We do not express an opinion on the completeness or accuracy of the
representations or warranties made by the parties to the Documents, matters of
fact, matters of foreign law, international law, including, without limitation,
the law of the European Union, and tax and anti-trust law, except to the extent
that those representations and warranties and matters of fact and law are
explicitly covered by the opinions below and except to the extent the law of the
European Union (other than anti-trust and tax law) has direct force and effect
in the Netherlands.
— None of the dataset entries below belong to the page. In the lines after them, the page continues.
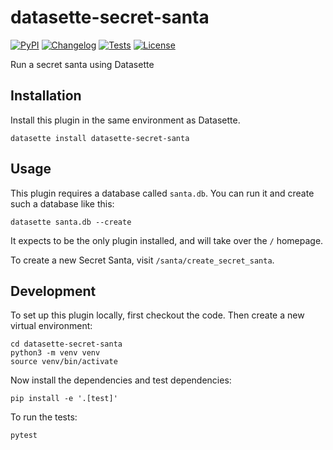 # datasette-secret-santa

[![PyPI](https://img.shields.io/pypi/v/datasette-secret-santa.svg)](https://pypi.org/project/datasette-secret-santa/)
[![Changelog](https://img.shields.io/github/v/release/simonw/datasette-secret-santa?include_prereleases&label=changelog)](https://github.com/simonw/datasette-secret-santa/releases)
[![Tests](https://github.com/simonw/datasette-secret-santa/workflows/Test/badge.svg)](https://github.com/simonw/datasette-secret-santa/actions?query=workflow%3ATest)
[![License](https://img.shields.io/badge/license-Apache%202.0-blue.svg)](https://github.com/simonw/datasette-secret-santa/blob/main/LICENSE)

Run a secret santa using Datasette

## Installation

Install this plugin in the same environment as Datasette.

    datasette install datasette-secret-santa

## Usage

This plugin requires a database called `santa.db`. You can run it and create such a database like this:

    datasette santa.db --create

It expects to be the only plugin installed, and will take over the `/` homepage.

To create a new Secret Santa, visit `/santa/create_secret_santa`.

## Development

To set up this plugin locally, first checkout the code. Then create a new virtual environment:

    cd datasette-secret-santa
    python3 -m venv venv
    source venv/bin/activate

Now install the dependencies and test dependencies:

    pip install -e '.[test]'

To run the tests:

    pytest
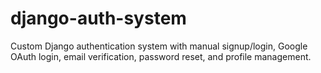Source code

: # django-auth-system
Custom Django authentication system with manual signup/login, Google OAuth login, email verification, password reset, and profile management.
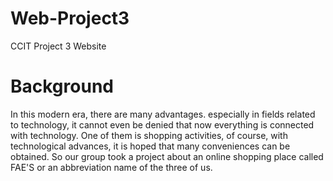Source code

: # Web-Project3
CCIT Project 3 Website

# Background
In this modern era, there are many advantages. especially in fields related to technology, it cannot even be denied that now everything is connected with technology. One of them is shopping activities, of course, with technological advances, it is hoped that many conveniences can be obtained. So our group took a project about an online shopping place called FAE'S or an abbreviation name of the three of us.
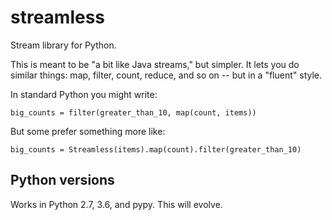 streamless
==========

Stream library for Python.

This is meant to be "a bit like Java streams," but simpler.  It lets you do
similar things: map, filter, count, reduce, and so on -- but in a "fluent"
style.

In standard Python you might write:

    big_counts = filter(greater_than_10, map(count, items))

But some prefer something more like:

    big_counts = Streamless(items).map(count).filter(greater_than_10)


Python versions
---------------

Works in Python 2.7, 3.6, and pypy.  This will evolve.
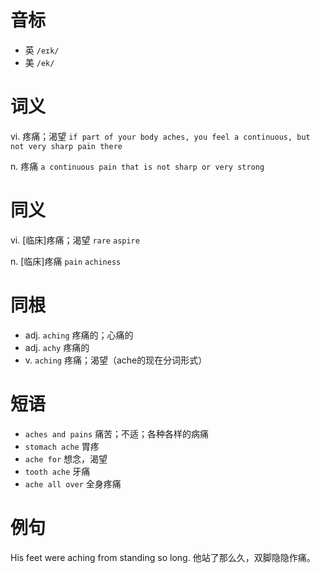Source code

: # 音标

- 英 `/eɪk/`
- 美 `/ek/`

# 词义

vi. 疼痛；渴望
`if part of your body aches, you feel a continuous, but not very sharp pain there`

n. 疼痛
`a continuous pain that is not sharp or very strong`

# 同义

vi. [临床]疼痛；渴望
`rare` `aspire`

n. [临床]疼痛
`pain` `achiness`

# 同根

- adj. `aching` 疼痛的；心痛的
- adj. `achy` 疼痛的
- v. `aching` 疼痛；渴望（ache的现在分词形式）

# 短语

- `aches and pains` 痛苦；不适；各种各样的病痛
- `stomach ache` 胃疼
- `ache for` 想念，渴望
- `tooth ache` 牙痛
- `ache all over` 全身疼痛

# 例句

His feet were aching from standing so long.
他站了那么久，双脚隐隐作痛。


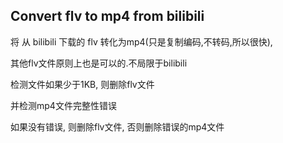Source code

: ## Convert flv to mp4 from bilibili


将 从 bilibili 下载的 flv 转化为mp4(只是复制编码,不转码,所以很快),

其他flv文件原则上也是可以的.不局限于bilibili 

检测文件如果少于1KB, 则删除flv文件

并检测mp4文件完整性错误

如果没有错误, 则删除flv文件, 否则删除错误的mp4文件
No opinion is given on commercial, accounting, tax or
non-legal matters or on the ability of the parties to meet their financial or
other obligations under the Documents.
3. Based upon and subject to the foregoing and subject to any matters,
documents or events not disclosed to us by the parties concerned and having
regard to such legal consideration as we deem relevant, and subject to the
qualifications listed below we are of the opinion that under the laws of the
Netherlands as at present in effect:
(a) The Indenture has been duly authorized and when duly executed, sealed
and attested and (if appropriate) delivered by the Company and the other
parties thereto will constitute a valid and legally binding instrument of
the Company enforceable against the Company in accordance with its terms.
(b) The Guaranteed Debt Securities have been duly authorized and, when the
final terms thereof have been duly established and approved and when duly
executed by
<PAGE>
NOVEMBER 13, 2000 4/8
the Company, in each case pursuant to the authority granted in the
Resolutions, and authenticated by the Guaranteed Debt Trustee in
accordance with the Guaranteed Debt Indenture and delivered to and paid
for by the purchasers thereof, and provided that any offer of the
Guaranteed Debt Securities or any announcement of such offer is permitted
under the Dutch Act on the Supervision of the Securities Trade 1995 (WET
TOEZICHT EFFECTENVERKEER 1995 or the "ACT"), will constitute valid and
legally binding obligations of the Company entitled to the benefits of
the Guaranteed Debt Indenture.
(c) Under the Act, the Guaranteed Debt Securities may not be offered in or
outside the Netherlands outside a restricted circle and such offer may
not be announced by advertisement or documents unless the following
requirements are met:
(i) the offered securities have been admitted or are likely to be
admitted to a Netherlands recognized securities exchange; or
(ii) in respect of the offer a prospectus is generally available which
complies with the pertinent rules and regulations under and
pursuant to the Act, provided that reference to prospectus is made
in every written communication of the offer; or
(iii) an exception, exemption or dispensation from the prohibition to
offer applies under or pursuant to the Act and the requirements of
such exception, exemption or dispensation is fully complied with.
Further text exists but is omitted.